▶ [What you will do]
Give a verbatim copy of the lines below, minus the pictures.

▶ [Extracted material]
--------------------------------------------------
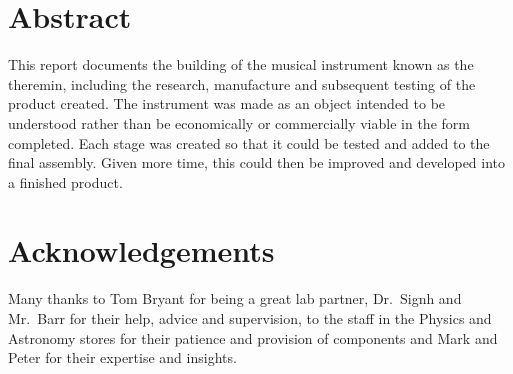 \section*{Abstract}
\thispagestyle{plain}

This report documents the building of the musical instrument known as the theremin, including the research, manufacture and subsequent testing of the product created. The instrument was made as an object intended to be understood rather than be economically or commercially viable in the form completed. Each stage was created so that it could be tested and added to the final assembly. Given more time, this could then be improved and developed into a finished product.

\vfill

\section*{Acknowledgements}
Many thanks to Tom Bryant for being a great lab partner, Dr.\ Signh and Mr.\ Barr for their help, advice and supervision, to the staff in the Physics and Astronomy stores for their patience and provision of components and Mark and Peter for their expertise and insights.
--------------------------------------------------
▶ [Answer area]
 \section*{Abstract}
\thispagestyle{plain}

This report documents the building of the musical instrument known as the theremin, including the research, manufacture and subsequent testing of the product created. The instrument was made as an object intended to be understood rather than be economically or commercially viable in the form completed. Each stage was created so that it could be tested and added to the final assembly. Given more time, this could then be improved and developed into a finished product.

\vfill

\section*{Acknowledgements}
Many thanks to Tom Bryant for being a great lab partner, Dr.\ Signh and Mr.\ Barr for their help, advice and supervision, to the staff in the Physics and Astronomy stores for their patience and provision of components and Mark and Peter for their expertise and insights.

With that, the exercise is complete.